Computer Science Department , MS Thesis Presentation , Alden Cutler "Making a Secure Bounce Allocator Practical in the Linux Kernel"

Alden Cutler

MS student

WPI – Computer Science Department 

Tuesday, April 14, 2026

Time: 1:00 p.m.  – 2:30 p.m.

Location:  Fuller Labs  141

Zoom Link: https://wpi.zoom.us/j/92131497768 

Advisor: Prof.  Robert Walls

Reader:  Prof. Xiaoyan Sun

Abstract:

Temporal memory safety vulnerabilities such as use-after-free remain a major security risk in the Linux kernel. The Bounce Allocator is a promising defense that combines pointer indirection with hardware memory tagging, but deploying it directly requires many manual source edits.

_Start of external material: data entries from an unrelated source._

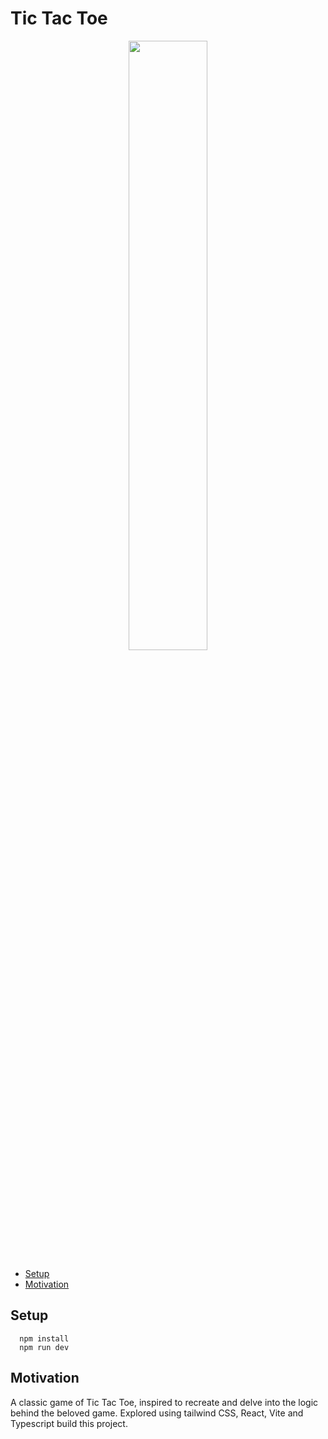 # Tic Tac Toe

[<p align="center"><img src="" width="50%"><p>](https://polite-flan-dd06a0.netlify.app/)
    
- [Setup](#setup)
- [Motivation](#motivation)
  
## Setup
```
  npm install
  npm run dev
```

## Motivation
  A classic game of Tic Tac Toe, inspired to recreate and delve into the logic behind the beloved game. Explored using tailwind CSS, React, Vite and Typescript build this project.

This thesis investigates whether compiler-assisted instrumentation can reduce that integration effort. I implement an LLVM IR pass that rewrites supported allocation, free, and pointer-use patterns to automatically apply bounce allocator protections. The pass finds candidate allocator calls, recovers pointer intent using instruction-use analysis with optional debug metadata, and inserts the required indirection while handling common kernel patterns such as zero-initialized allocations and pointer casts.

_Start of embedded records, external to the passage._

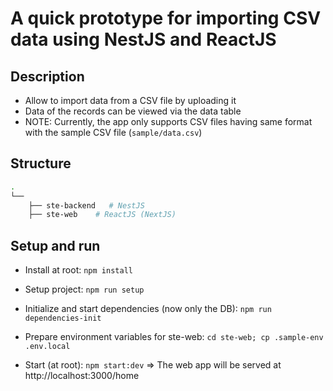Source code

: # A quick prototype for importing CSV data using NestJS and ReactJS

## Description
- Allow to import data from a CSV file by uploading it
- Data of the records can be viewed via the data table
- NOTE: Currently, the app only supports CSV files having same format with the sample CSV file (```sample/data.csv```)

## Structure

```bash
.
└── 
    ├── ste-backend   # NestJS
    ├── ste-web    # ReactJS (NextJS)
```

## Setup and run 
- Install at root: ```npm install```

- Setup project: ```npm run setup```

- Initialize and start dependencies (now only the DB): ```npm run dependencies-init```

- Prepare environment variables for ste-web: ```cd ste-web; cp .sample-env .env.local```

- Start (at root): ```npm start:dev``` => The web app will be served at http://localhost:3000/home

I evaluate this approach by building and deploying an instrumented Android kernel on ARM hardware with Memory Tagging Extension (MTE) support. The results show a clear tradeoff: much lower manual integration effort in exchange for added compile-time cost, with improved maintainability from centralizing integration in the compiler pass. These findings suggest compiler automation is a practical path for deploying bounce allocator protections in production-scale kernels.